Chest Auscultation Techniques
Learn how to use a stethoscope during a chest exam
Chest Auscultation: Proper Conditions
The following conditions and equipment will help you perform a proper chest auscultation:
- A quiet, well-lit, warm room
- A disrobed patient. This allows you to place the stethoscope directly on the chest
- The ability to examine the patient supine, sitting and in left lateral recumbent positions (see Diagram A). You may hear different sounds, especially abnormal ones, in different positions
- The ability to examine from the patient’s right side. This helps prevent the stethoscope from being jostled or hit, which can produce extraneous sounds
- A stethoscope with both a bell and diaphragm, or the capacity to act as a bell and diaphragm. Read about our tunable diaphragm technology
- The ability to listen to one sound at a time. When listening to sounds in systole, initially ignore the sounds in diastole
The 4 Points to Check During an Exam
At the minimum, listen to the following four areas using first the diaphragm and then the bell (see Diagram B):
- Base Right (Aortic), the second intercostal space to the right of the sternum. You’ll hear sounds from the aortic valve best here.

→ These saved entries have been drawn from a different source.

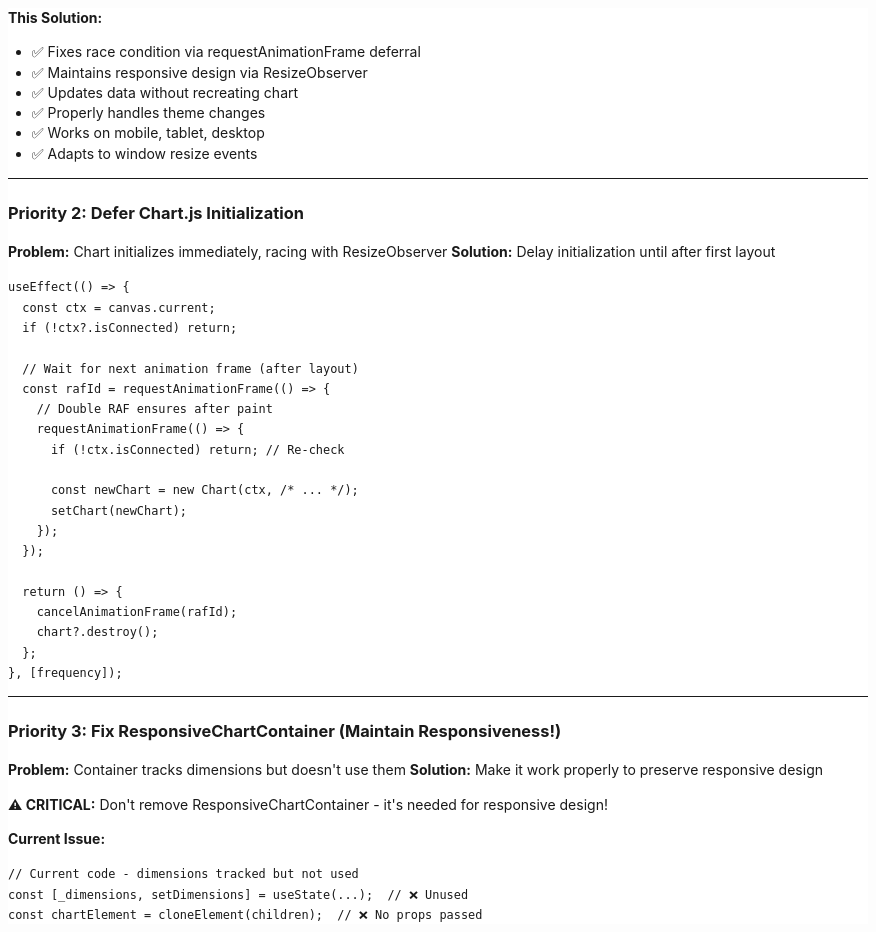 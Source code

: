 **This Solution:**
- ✅ Fixes race condition via requestAnimationFrame deferral
- ✅ Maintains responsive design via ResizeObserver
- ✅ Updates data without recreating chart
- ✅ Properly handles theme changes
- ✅ Works on mobile, tablet, desktop
- ✅ Adapts to window resize events

---

### Priority 2: Defer Chart.js Initialization

**Problem:** Chart initializes immediately, racing with ResizeObserver
**Solution:** Delay initialization until after first layout

```tsx
useEffect(() => {
  const ctx = canvas.current;
  if (!ctx?.isConnected) return;
  
  // Wait for next animation frame (after layout)
  const rafId = requestAnimationFrame(() => {
    // Double RAF ensures after paint
    requestAnimationFrame(() => {
      if (!ctx.isConnected) return; // Re-check
      
      const newChart = new Chart(ctx, /* ... */);
      setChart(newChart);
    });
  });
  
  return () => {
    cancelAnimationFrame(rafId);
    chart?.destroy();
  };
}, [frequency]);
```

---

### Priority 3: Fix ResponsiveChartContainer (Maintain Responsiveness!)

**Problem:** Container tracks dimensions but doesn't use them
**Solution:** Make it work properly to preserve responsive design

**⚠️ CRITICAL:** Don't remove ResponsiveChartContainer - it's needed for responsive design!

**Current Issue:**
```tsx
// Current code - dimensions tracked but not used
const [_dimensions, setDimensions] = useState(...);  // ❌ Unused
const chartElement = cloneElement(children);  // ❌ No props passed
```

- Base Left (Pulmonic), the second intercostal space to the left of the sternum. You can hear sounds from the pulmonic valve best here.
- Left Lateral Sternal Border (LLSB) (Tricuspid), the fourth intercostal space to the left of the sternum. You can hear tricuspid and right heart sounds best in this area.
- Apex (Mitral), the fifth intercostal space in the midclavicular line. It’s easiest to hear mitral and left heart sounds in this area.
It’s fine to use an alternate examination sequence during your chest auscultation, as long as you auscultate the four key areas each time in a consistent manner. And make sure to assess each area for both low- and high-frequency sounds.